En lien avec nos lectures bibliques de ce matin, je veux vous partager pourquoi Michel Barlow est devenu protestant. Je vous explique d’où je tiens cette information et par le fait même qui est Michel Barlow.
Je suis abonné à la version numérique de Réforme, le journal hebdomadaire de l’Église protestante unie de France, l’Église en France la plus proche de nous et à laquelle appartenaient deux de nos anciens pasteurs, Hervé Martin et Paul Castelnau. Dans l’édition du 13 juin dernier de ce journal, un essayiste, romancier et théologien français, un nommé Michel Barlow, explique pourquoi il est devenu protestant[1]. Au cœur de son explication, il place ce qu’il appelle les « points de repère » du cheminement chrétien dans le protestantisme; ceux que mon premier professeur de théologie, le pasteur et théologien André Gounelle, un ami de longue date de Saint-Pierre, appelait non pas les dogmes, mais les « principes » à la base de la Réforme . Dans les mots latins du moine et théologien du XVIe siècle qui a lancé la Réforme d’où est sorti le protestantisme, Martin Luther, ce par quoi nous sommes protestants et protestantes, ce sont : sola fide (par la foi seule), sola gratia (par la grâce seule) et sola scriptura (par l’Écriture seule). À ces trois points de repère, Michel Barlow ajoute la clé d’interprétation qui nous guide dans notre lecture de la Bible et notre pratique chrétienne : solus Christus (le Christ seul médiateur). Dans mon for intérieur, j’ai remercié ce monsieur Barlow que je ne connais pas, mais qui me donne et nous donne l’occasion de récapituler ce qui nous fait protestants et protestantes, dans la grande mouvance des communautés de foi qui s’affirment comme chrétiennes. Nos lectures bibliques d’aujourd’hui sont des versets du Nouveau Testament à l’appui de ces « points de repère ».

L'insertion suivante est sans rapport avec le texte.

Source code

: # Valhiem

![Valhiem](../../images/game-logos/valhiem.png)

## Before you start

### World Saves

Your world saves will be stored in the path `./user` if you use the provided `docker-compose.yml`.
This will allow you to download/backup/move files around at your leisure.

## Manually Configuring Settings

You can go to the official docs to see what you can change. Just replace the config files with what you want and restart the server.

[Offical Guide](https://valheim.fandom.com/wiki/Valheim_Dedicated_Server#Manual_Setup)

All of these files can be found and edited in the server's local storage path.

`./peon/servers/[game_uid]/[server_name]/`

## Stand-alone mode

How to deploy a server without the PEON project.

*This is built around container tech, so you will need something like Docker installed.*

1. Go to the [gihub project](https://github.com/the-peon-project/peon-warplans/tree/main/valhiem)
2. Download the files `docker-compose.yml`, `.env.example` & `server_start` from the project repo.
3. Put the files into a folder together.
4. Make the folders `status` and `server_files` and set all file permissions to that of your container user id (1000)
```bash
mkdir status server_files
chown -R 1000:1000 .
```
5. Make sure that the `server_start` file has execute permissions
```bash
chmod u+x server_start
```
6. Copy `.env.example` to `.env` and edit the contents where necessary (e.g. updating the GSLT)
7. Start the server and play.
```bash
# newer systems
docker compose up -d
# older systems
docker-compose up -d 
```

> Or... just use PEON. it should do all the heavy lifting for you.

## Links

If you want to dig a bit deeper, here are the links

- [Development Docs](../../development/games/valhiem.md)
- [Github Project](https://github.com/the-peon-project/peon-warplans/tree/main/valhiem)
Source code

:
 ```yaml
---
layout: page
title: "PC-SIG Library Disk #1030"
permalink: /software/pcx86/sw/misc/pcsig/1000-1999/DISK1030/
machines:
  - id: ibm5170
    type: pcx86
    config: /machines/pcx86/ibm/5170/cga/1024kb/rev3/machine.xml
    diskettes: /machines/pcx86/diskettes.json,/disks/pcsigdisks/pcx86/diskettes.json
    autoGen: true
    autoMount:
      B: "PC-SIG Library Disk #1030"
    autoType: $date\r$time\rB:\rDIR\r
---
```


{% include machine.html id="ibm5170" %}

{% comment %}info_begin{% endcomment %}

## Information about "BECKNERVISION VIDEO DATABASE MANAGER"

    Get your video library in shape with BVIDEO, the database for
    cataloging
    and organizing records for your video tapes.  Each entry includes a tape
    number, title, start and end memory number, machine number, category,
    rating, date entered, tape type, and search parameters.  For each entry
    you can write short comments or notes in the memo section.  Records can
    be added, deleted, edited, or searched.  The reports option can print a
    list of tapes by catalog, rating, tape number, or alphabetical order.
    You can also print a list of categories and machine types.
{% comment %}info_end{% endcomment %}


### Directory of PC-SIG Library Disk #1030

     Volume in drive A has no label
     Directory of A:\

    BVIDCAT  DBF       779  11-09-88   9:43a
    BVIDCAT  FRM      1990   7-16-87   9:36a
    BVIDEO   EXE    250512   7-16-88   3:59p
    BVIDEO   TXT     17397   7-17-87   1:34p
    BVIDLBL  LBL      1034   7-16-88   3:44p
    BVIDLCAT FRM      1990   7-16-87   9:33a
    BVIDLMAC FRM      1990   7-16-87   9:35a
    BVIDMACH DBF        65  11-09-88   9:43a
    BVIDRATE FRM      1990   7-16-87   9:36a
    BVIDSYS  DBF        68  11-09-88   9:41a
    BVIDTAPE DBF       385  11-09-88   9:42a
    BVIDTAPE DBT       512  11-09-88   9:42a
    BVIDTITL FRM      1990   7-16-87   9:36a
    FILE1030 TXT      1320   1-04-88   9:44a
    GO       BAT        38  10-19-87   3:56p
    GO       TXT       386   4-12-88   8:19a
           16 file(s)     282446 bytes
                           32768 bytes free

À propos de la grâce seule et de la foi seule, il faut se rappeler que c’est à partir de son cheminement spirituel tourmenté que Luther vit une expérience de libération intérieure en faisant l’exégèse du passage de l’épître aux Romains que nous venons de lire. Alors qu’il est habité par la peur de la damnation éternelle et l’angoisse de n’en faire jamais assez pour mériter son salut, il est saisi par l’affirmation de Paul qui lui annonce qu’il est « justifié », c’est-à-dire rendu « juste » aux yeux de Dieu non par ses œuvres, par ce qu’il croit devoir faire pour mériter son salut, mais par la grâce seule, c’est-à-dire par un don gratuit de Dieu. Il n’a qu’à répondre à cette grâce par la foi seule, c’est-à-dire en s’en remettant avec confiance à Dieu. Fides, le mot latin qui a donné foi en français veut dire confiance avant de vouloir signifier l’adoption d’un système de croyances. Le passage que nous avons lu dans l’épître aux Éphésiens vient compléter celui que nous avons lu dans l’épître aux Romains. Il indique le sens des actions que nous pouvons entreprendre dans notre condition humaine, portés par cet élan de confiance. « Quant aux œuvres, comme disait Luther, écrit Michel Barlow, si elles n’achètent évidemment pas notre salut, elles sont une façon de mettre en pratique notre foi. » Et c’est bien ce que nous dit l’épître aux Éphésiens : « … nous avons été créés en Jésus Christ pour les œuvres bonnes que Dieu a préparées d’avance afin que nous nous y engagions. »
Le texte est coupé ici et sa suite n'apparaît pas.